**Problem requirements:** Line by line, retype the material with nothing left out.

**Input data:**
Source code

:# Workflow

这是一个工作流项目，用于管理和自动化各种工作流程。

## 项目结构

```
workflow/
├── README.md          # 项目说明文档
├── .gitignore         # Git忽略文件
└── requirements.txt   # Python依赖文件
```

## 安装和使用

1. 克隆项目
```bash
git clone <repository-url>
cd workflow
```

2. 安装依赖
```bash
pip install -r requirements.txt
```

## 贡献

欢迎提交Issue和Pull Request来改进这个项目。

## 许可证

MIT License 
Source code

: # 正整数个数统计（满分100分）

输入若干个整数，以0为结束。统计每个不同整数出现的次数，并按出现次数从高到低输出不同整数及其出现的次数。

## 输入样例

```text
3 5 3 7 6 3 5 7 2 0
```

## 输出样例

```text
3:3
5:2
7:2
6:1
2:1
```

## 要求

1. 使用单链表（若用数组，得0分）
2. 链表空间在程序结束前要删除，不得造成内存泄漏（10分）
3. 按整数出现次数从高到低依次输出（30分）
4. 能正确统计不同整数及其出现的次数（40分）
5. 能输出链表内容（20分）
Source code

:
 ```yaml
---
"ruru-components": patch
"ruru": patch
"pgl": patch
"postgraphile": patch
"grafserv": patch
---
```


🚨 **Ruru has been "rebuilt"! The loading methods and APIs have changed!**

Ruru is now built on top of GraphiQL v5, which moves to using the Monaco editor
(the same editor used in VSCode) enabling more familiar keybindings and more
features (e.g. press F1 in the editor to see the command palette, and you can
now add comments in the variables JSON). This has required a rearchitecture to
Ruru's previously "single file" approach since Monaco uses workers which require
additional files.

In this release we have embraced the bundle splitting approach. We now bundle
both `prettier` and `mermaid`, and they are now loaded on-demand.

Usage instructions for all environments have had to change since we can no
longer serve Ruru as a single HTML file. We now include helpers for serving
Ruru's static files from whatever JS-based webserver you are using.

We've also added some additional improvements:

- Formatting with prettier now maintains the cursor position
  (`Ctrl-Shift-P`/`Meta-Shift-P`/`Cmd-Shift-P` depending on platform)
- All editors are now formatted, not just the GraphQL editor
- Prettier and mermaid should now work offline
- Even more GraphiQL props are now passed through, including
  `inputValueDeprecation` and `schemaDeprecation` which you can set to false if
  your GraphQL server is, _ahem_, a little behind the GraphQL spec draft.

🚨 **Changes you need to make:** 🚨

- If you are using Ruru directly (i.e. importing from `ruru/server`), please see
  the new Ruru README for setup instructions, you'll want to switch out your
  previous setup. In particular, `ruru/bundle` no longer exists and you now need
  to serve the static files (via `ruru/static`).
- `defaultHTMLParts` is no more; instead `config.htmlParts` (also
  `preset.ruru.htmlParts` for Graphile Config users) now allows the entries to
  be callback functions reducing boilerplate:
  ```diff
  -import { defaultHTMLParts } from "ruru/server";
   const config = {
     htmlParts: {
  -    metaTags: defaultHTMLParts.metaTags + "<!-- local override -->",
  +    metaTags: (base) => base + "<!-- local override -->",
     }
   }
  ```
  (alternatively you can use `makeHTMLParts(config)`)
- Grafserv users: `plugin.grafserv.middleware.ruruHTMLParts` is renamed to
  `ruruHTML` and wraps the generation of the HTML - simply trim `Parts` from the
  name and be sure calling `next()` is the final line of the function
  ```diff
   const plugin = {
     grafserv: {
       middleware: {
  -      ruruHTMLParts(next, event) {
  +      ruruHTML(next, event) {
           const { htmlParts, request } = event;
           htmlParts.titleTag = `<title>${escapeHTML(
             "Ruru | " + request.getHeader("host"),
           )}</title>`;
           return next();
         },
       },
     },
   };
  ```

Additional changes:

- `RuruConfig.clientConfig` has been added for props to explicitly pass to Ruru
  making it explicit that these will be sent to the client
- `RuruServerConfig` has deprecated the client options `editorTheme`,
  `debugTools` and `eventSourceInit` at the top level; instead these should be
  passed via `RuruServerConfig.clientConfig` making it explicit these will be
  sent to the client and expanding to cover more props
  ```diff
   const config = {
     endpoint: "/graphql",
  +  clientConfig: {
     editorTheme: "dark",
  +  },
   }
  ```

**Written answer:**
Source code

:# Workflow

这是一个工作流项目，用于管理和自动化各种工作流程。

## 项目结构

```
workflow/
├── README.md          # 项目说明文档
├── .gitignore         # Git忽略文件
└── requirements.txt   # Python依赖文件
```

## 安装和使用

1. 克隆项目
```bash
git clone <repository-url>
cd workflow
```

2. 安装依赖
```bash
pip install -r requirements.txt
```

## 贡献

欢迎提交Issue和Pull Request来改进这个项目。

## 许可证

MIT License 
Source code

: # 正整数个数统计（满分100分）

输入若干个整数，以0为结束。统计每个不同整数出现的次数，并按出现次数从高到低输出不同整数及其出现的次数。

## 输入样例

```text
3 5 3 7 6 3 5 7 2 0
```

## 输出样例

```text
3:3
5:2
7:2
6:1
2:1
```

## 要求

1. 使用单链表（若用数组，得0分）
2. 链表空间在程序结束前要删除，不得造成内存泄漏（10分）
3. 按整数出现次数从高到低依次输出（30分）
4. 能正确统计不同整数及其出现的次数（40分）
5. 能输出链表内容（20分）
Source code

:
 ```yaml
---
"ruru-components": patch
"ruru": patch
"pgl": patch
"postgraphile": patch
"grafserv": patch
---
```


🚨 **Ruru has been "rebuilt"! The loading methods and APIs have changed!**

Ruru is now built on top of GraphiQL v5, which moves to using the Monaco editor
(the same editor used in VSCode) enabling more familiar keybindings and more
features (e.g. press F1 in the editor to see the command palette, and you can
now add comments in the variables JSON). This has required a rearchitecture to
Ruru's previously "single file" approach since Monaco uses workers which require
additional files.

In this release we have embraced the bundle splitting approach. We now bundle
both `prettier` and `mermaid`, and they are now loaded on-demand.

Usage instructions for all environments have had to change since we can no
longer serve Ruru as a single HTML file. We now include helpers for serving
Ruru's static files from whatever JS-based webserver you are using.

We've also added some additional improvements:

- Formatting with prettier now maintains the cursor position
  (`Ctrl-Shift-P`/`Meta-Shift-P`/`Cmd-Shift-P` depending on platform)
- All editors are now formatted, not just the GraphQL editor
- Prettier and mermaid should now work offline
- Even more GraphiQL props are now passed through, including
  `inputValueDeprecation` and `schemaDeprecation` which you can set to false if
  your GraphQL server is, _ahem_, a little behind the GraphQL spec draft.

🚨 **Changes you need to make:** 🚨

- If you are using Ruru directly (i.e. importing from `ruru/server`), please see
  the new Ruru README for setup instructions, you'll want to switch out your
  previous setup. In particular, `ruru/bundle` no longer exists and you now need
  to serve the static files (via `ruru/static`).
- `defaultHTMLParts` is no more; instead `config.htmlParts` (also
  `preset.ruru.htmlParts` for Graphile Config users) now allows the entries to
  be callback functions reducing boilerplate:
  ```diff
  -import { defaultHTMLParts } from "ruru/server";
   const config = {
     htmlParts: {
  -    metaTags: defaultHTMLParts.metaTags + "<!-- local override -->",
  +    metaTags: (base) => base + "<!-- local override -->",
     }
   }
  ```
  (alternatively you can use `makeHTMLParts(config)`)
- Grafserv users: `plugin.grafserv.middleware.ruruHTMLParts` is renamed to
  `ruruHTML` and wraps the generation of the HTML - simply trim `Parts` from the
  name and be sure calling `next()` is the final line of the function
  ```diff
   const plugin = {
     grafserv: {
       middleware: {
  -      ruruHTMLParts(next, event) {
  +      ruruHTML(next, event) {
           const { htmlParts, request } = event;
           htmlParts.titleTag = `<title>${escapeHTML(
             "Ruru | " + request.getHeader("host"),
           )}</title>`;
           return next();
         },
       },
     },
   };
  ```

Additional changes:

- `RuruConfig.clientConfig` has been added for props to explicitly pass to Ruru
  making it explicit that these will be sent to the client
- `RuruServerConfig` has deprecated the client options `editorTheme`,
  `debugTools` and `eventSourceInit` at the top level; instead these should be
  passed via `RuruServerConfig.clientConfig` making it explicit these will be
  sent to the client and expanding to cover more props
  ```diff
   const config = {
     endpoint: "/graphql",
  +  clientConfig: {
     editorTheme: "dark",
  +  },
   }
  ```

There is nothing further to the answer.